Pour moi, c’est un cliché, les mentalités ont beaucoup évolué. Je vais vous donner un exemple. Aujourd’hui, les questions de mariage, de statut ou rôle de la femme sont débattues en public sans tabou, dans les médias, on organise des forums. Ce qui n’était pas possible, il y a de cela 10 ou 20 ans. Aujourd’hui, tout le monde en parle y compris des leaders religieux et traditionnels qui étaient les premiers à faire la résistance. Aujourd’hui, on a créé des Task Force auprès de ces leaders qui ont été formés, sensibilisés.

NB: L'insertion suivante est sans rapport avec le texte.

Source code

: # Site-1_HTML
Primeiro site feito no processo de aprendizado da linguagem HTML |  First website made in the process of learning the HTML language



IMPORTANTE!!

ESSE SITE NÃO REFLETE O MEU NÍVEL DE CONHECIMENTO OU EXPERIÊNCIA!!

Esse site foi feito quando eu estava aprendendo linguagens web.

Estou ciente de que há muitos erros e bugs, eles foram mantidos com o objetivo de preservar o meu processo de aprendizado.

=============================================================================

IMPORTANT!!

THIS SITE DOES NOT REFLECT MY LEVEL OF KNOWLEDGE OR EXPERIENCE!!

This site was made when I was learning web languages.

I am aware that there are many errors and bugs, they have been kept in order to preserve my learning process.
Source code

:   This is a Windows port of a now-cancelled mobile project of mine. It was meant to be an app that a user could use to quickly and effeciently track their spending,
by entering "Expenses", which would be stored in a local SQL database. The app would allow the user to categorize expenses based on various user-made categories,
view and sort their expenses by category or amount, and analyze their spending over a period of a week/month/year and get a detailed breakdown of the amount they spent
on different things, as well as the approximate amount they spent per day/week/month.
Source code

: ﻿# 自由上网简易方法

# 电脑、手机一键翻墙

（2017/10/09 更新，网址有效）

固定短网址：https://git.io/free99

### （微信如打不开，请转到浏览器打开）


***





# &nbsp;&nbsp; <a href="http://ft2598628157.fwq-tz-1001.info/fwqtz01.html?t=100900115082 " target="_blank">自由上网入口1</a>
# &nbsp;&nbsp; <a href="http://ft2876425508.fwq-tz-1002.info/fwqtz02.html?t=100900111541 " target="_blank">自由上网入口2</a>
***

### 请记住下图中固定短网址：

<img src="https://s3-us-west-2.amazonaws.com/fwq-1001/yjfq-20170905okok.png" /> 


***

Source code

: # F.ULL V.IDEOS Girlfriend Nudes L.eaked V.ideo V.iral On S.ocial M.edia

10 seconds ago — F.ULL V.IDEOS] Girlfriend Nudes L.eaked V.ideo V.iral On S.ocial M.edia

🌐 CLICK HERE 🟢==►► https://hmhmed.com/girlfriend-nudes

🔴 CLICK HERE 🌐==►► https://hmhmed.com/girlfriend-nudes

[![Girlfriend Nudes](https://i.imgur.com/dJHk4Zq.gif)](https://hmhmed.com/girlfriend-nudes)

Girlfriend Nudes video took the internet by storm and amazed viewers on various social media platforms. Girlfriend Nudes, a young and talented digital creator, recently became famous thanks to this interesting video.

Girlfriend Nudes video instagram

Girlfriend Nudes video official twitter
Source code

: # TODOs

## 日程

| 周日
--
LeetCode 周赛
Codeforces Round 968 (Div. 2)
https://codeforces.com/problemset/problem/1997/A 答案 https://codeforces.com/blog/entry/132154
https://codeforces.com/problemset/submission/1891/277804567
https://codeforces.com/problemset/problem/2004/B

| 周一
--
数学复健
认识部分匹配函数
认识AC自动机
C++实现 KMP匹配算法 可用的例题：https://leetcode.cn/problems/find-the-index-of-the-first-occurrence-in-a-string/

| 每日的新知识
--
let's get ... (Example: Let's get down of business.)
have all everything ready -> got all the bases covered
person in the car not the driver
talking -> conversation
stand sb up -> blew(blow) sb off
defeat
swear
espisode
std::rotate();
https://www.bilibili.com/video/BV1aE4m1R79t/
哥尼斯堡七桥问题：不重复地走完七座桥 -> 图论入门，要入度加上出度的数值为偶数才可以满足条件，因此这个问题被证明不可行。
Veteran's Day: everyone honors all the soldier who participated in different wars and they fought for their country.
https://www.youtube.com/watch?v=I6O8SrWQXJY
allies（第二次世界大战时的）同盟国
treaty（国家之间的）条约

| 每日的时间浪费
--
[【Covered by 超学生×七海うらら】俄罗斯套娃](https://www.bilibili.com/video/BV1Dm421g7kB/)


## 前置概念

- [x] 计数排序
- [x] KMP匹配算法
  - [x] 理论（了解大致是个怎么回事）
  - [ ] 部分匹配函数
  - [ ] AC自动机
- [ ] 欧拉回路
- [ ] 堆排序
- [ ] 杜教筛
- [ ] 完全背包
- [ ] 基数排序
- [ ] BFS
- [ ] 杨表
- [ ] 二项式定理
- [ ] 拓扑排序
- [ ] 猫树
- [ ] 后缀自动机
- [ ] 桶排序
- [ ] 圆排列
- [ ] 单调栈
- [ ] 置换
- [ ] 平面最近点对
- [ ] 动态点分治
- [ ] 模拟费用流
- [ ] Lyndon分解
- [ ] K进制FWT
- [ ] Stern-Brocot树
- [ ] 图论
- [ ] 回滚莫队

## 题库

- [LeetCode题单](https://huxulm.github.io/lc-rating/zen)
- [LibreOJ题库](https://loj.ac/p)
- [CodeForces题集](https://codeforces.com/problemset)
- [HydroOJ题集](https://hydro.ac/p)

Ils ont compris l’intérêt du sujet parce qu’il y avait une mauvaise interprétation et compréhension de la religion. L’islam qui est majoritaire au Niger est une religion qui a toujours donné une place de choix à la femme, sur le respect de ses droits.

Depuis que les leaders ont compris cet enjeu, ils ont pris le lead, c’est eux mêmes qui mènent les sensibilisations, ils ont des plans d’action, etc. Récemment, il s’est tenu à Niamey, un symposium des chefs traditionnels du Niger qui a débattu de la scolarisation et le maintien de la jeune fille à l’école, le repositionnement de la planification familiale pour le bien-être de la famille et la lutte contre le mariage des enfants.

Tout le monde est d’accord aujourd’hui qu’il ne faut pas marier les filles en bas âge, que les filles qui sont à l’école, il faut les laisser étudier. Ce sont des progrès importants à souligner et encourager. Maintenant, il faut aussi comprendre que tout ce qui touche la vie sociale des gens est sensible et le changement prend du temps, mais je pense que nous sommes sur une bonne trajectoire et d’ici quelques années, nous allons sentir ce changement. La jeunesse d’aujourd’hui a l’esprit beaucoup plus ouvert et avec les réseaux sociaux, on peut se renseigner et avoir beaucoup d’informations qui n’étaient pas accessibles par le passé.